The Government has been accused of trying to make employers responsible for drink and drug testing drivers because under-resourced gardaí are struggling to do the job.
The Oireachtas transport committee heard there were question marks over the rationale behind the requirement, which is part of the Road Traffic Bill currently being drawn up.
Gerry McMahon, honorary secretary of the Irish Road Haulage Association, which opposes the plan, said it would be impractical and cumbersome on employers to implement.
“This is a mobile sector. We employ people who work everywhere, not just in Ireland, and who work 24-7,” he said.
“It’s not as if everybody arrives for work on site at 9 in the morning and we have a supervisor who can say everybody looks OK.
“An employer may not see an employee for weeks back at their own premises. You place trust in your employee which has worked to date. I don’t know where the precedent is coming from for this.
“We as employers should not be requested to become enforcers.

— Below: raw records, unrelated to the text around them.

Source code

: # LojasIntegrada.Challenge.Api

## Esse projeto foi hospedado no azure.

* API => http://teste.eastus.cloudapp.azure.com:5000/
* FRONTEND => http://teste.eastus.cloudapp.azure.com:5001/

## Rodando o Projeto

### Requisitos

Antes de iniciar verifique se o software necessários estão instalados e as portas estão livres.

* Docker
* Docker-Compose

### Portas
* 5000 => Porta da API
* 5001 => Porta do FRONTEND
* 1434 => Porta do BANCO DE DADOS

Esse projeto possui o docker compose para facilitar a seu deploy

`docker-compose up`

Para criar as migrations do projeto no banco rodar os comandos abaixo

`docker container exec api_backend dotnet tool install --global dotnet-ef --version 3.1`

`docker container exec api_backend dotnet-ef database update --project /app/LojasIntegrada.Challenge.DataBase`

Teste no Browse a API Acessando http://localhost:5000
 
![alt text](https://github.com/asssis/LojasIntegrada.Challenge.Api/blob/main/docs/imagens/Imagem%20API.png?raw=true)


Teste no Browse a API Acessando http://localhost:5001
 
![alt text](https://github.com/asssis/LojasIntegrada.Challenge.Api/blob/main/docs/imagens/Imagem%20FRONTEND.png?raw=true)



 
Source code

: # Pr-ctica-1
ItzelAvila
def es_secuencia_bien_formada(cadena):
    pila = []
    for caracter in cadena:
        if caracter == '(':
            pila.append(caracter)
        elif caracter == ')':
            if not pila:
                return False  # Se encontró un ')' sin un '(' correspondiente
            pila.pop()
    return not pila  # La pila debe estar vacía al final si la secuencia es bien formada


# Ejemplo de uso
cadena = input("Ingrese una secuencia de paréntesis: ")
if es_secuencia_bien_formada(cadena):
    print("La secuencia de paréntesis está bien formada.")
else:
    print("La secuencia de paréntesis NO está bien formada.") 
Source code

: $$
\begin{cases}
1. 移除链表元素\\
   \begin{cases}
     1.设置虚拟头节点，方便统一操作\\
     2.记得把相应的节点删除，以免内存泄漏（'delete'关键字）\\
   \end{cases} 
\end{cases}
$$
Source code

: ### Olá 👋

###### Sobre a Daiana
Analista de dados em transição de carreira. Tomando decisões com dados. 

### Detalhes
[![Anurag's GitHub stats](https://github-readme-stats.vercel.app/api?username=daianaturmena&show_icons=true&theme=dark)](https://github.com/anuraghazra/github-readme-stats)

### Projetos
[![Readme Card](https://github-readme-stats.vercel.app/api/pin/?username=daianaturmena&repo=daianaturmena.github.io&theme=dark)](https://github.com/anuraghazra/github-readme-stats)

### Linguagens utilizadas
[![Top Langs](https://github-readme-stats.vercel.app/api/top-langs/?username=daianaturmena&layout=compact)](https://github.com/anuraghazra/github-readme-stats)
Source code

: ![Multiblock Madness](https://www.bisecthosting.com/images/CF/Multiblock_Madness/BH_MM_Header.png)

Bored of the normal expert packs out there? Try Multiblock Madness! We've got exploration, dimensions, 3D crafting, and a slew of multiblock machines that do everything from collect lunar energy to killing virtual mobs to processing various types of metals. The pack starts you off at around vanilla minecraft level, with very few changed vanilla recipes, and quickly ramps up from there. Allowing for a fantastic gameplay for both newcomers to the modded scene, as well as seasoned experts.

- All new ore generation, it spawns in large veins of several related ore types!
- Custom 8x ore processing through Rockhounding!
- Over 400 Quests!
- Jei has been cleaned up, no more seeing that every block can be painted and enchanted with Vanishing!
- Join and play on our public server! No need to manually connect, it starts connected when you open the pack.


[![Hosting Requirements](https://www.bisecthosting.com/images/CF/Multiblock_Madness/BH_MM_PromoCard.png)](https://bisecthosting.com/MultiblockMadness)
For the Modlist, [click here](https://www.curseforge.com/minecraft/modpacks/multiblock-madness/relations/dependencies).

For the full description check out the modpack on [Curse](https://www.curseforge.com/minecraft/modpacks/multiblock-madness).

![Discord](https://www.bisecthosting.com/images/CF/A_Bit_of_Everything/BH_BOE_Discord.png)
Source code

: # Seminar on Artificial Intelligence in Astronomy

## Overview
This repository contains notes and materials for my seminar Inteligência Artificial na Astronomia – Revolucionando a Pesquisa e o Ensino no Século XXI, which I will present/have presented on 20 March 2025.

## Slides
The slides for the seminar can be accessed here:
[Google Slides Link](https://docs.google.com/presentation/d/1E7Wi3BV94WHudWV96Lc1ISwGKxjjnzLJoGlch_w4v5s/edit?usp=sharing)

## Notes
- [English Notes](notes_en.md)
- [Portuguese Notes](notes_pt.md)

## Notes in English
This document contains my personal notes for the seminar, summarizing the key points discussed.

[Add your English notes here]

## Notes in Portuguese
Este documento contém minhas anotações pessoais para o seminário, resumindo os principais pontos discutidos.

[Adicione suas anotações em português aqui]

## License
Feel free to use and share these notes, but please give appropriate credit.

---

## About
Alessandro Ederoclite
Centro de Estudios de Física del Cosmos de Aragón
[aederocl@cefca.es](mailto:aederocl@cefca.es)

We have the Garda Síochána and the Road Safety Authority who are both competent and trained to be enforcers.”
Fianna Fáil transport spokesman Timmy Dooley said numbers in the Garda Traffic Corps had been reduced and he feared this is an attempt to shift the burden of detection and enforcement from gardaí to employers.
“I am deeply concerned that the thrust of the legislation is moving the responsibility out of the hands of the gardaí and perhaps it’s being done for financial reasons and hoping that some of that responsibility can be taken up by the hauliers.”
John Twomey, the assistant Garda commissioner and head of the Garda National Traffic Bureau, assured the committee there was no let-up in Garda commitment.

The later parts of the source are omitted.